Niamey ist der erste Ort, die Hauptstadt des Niger. Jean-Marc und ich haben dort im Mai Menschen getroffen, die einen erschütternden Weg hinter sich hatten. Aus Senegal, Gambia, Nigeria oder Mali kommend hatten sie sich auf den Weg nach Europa gemacht in der Hoffnung auf eine bessere Zukunft. Doch die Hoffnung wurde zum Alptraum. Schlepper brachten diese Menschen um ihre letzte Habe, viele wurden auf grausame Weise misshandelt. Nun standen sie vor dem Nichts - alles verloren, lange bevor sie auch nur in die Nähe Europas gekommen waren.
Tragische Schicksale und doch nur beispielhafte Schicksale für die unzähligen Menschen, die alles aufgeben, ihre Heimat verlassen in der Hoffnung auf ein besseres Leben.
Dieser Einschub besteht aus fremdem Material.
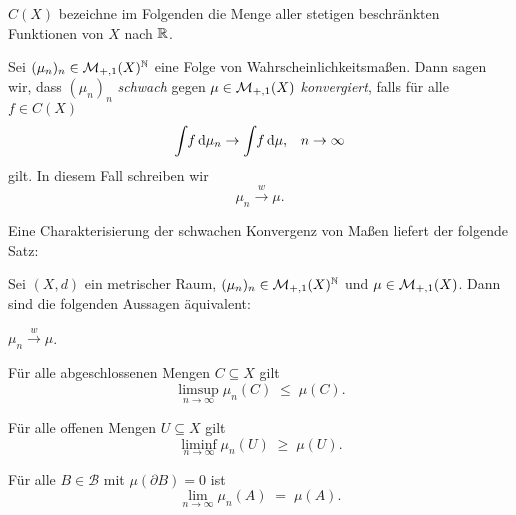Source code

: \documentclass[../main/main.tex]{subfiles}
\begin{document}
	 $C(X)$ bezeichne im Folgenden die Menge aller stetigen beschränkten Funktionen von $X$ nach $\mathbb{R}$.

	\begin{Definition}
		Sei $(\mu_n)_n \in \mathcal{M}_{+,1}(X)^{\mathbb{N}}$ eine Folge von Wahrscheinlichkeitsmaßen.
		Dann sagen wir, dass $(\mu_n)_n$ 
		\emph{schwach} gegen $\mu \in \mathcal{M}_{+,1}(X)$ \emph{konvergiert}, falls für alle $f \in C(X)$
		$$\int_{} \, f \, \mathrm{d}\mu_n \to \int_{} \, f \, \mathrm{d}\mu\text{,} \quad n \to \infty $$
		gilt. In diesem Fall schreiben wir
		$$\mu_n \xrightarrow{w} \mu \text{.}$$
	\end{Definition}

	Eine Charakterisierung der schwachen Konvergenz von Maßen liefert der folgende Satz:

	\begin{Satz}[Portmanteau]
		Sei $(X, d)$ ein metrischer Raum, $(\mu_n)_n \in \mathcal{M}_{+,1}(X)^{\mathbb{N}}$ 
		und $\mu \in \mathcal{M}_{+,1}(X)$. Dann sind die folgenden Aussagen äquivalent:
		\begin{equivalentthm}
			\item $\mu_n \xrightarrow{w} \mu$.
			\item Für alle abgeschlossenen Mengen $C \subseteq X$ gilt 
				$$\limsup_{n \to \infty} \mu_n(C) \; \leq \; \mu(C) \text{.}$$
			\item Für alle offenen Mengen $U \subseteq X$ gilt 
				$$\liminf_{n \to \infty} \mu_n(U) \; \geq \; \mu(U) \text{.}$$
			\item Für alle $B \in \mathcal{B}$ mit $\mu(\partial B) = 0$ 
				ist $$\lim_{n \to \infty} \mu_n(A) \; = \; \mu(A) \text{.}$$
		\end{equivalentthm}
	\end{Satz}
\end{document}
Viele von ihnen vertrieben, verfolgt, ausgebeutet.
Der zweite Ort, von dem ich sprechen will, heißt Slawjansk. Er liegt in der Ostukraine. Dort, mitten im Konfliktgebiet, standen Jean-Marc und ich im September an einer Brücke. Sie war durch Kämpfe zerstört worden. Nur noch ein Stumpf ragte in den Himmel als Sinnbild für die Wucht von Zerstörung und Gewalt. Und vielleicht auch als Symbol für den zerrissenen Alltag der Menschen, die in der Region noch immer und schon viel zu lange Angst und Not erleiden.
Slawjansk, Niamey, zwei Orte. Zwei Einblicke, in das, was es heißt, wenn Menschen auf dieser Welt ohne Schutz sind, wenn ihnen ihre elementaren Rechte verwehrt werden. Durch Gewalt, Unterdrückung, Verfolgung und Not. Unzählige Orte ließen sich hinzufügen: Syrien, Libyen, Jemen. Doch auch abseits der großen Krisen, die wir in Europa medial wahrnehmen, werden die Rechte von Menschen verletzt, jeden Tag aufs Neue.
Sie alle, meine Damen und Herren, liebe Preisträger, sehen das jeden Tag. Aber Sie sehen nicht weg. Sie schauen hin! Sie alle setzen sich jeden Tag aufs Neue dafür ein, die Rechte ihrer Mitmenschen zu schützen und zu fördern. Es ist ein beeindruckender Einsatz, den Sie leisten. Ich möchte Ihnen an dieser Stelle meinen großen Respekt und meinen aufrichtigen Dank ausdrücken.
Für Frankreich und Deutschland ist klar: die Rechte von Menschen zu schützen und zu fördern, das ist Kern unserer außenpolitischen Bemühungen! Dafür setzen wir uns weltweit ein. Das ist der Kompass, der uns in allen Bereichen unserer Politik leitet: von der Krisenprävention über das akute Konfliktmanagement bis hin zum wichtigen Bereich der Stabilisierung.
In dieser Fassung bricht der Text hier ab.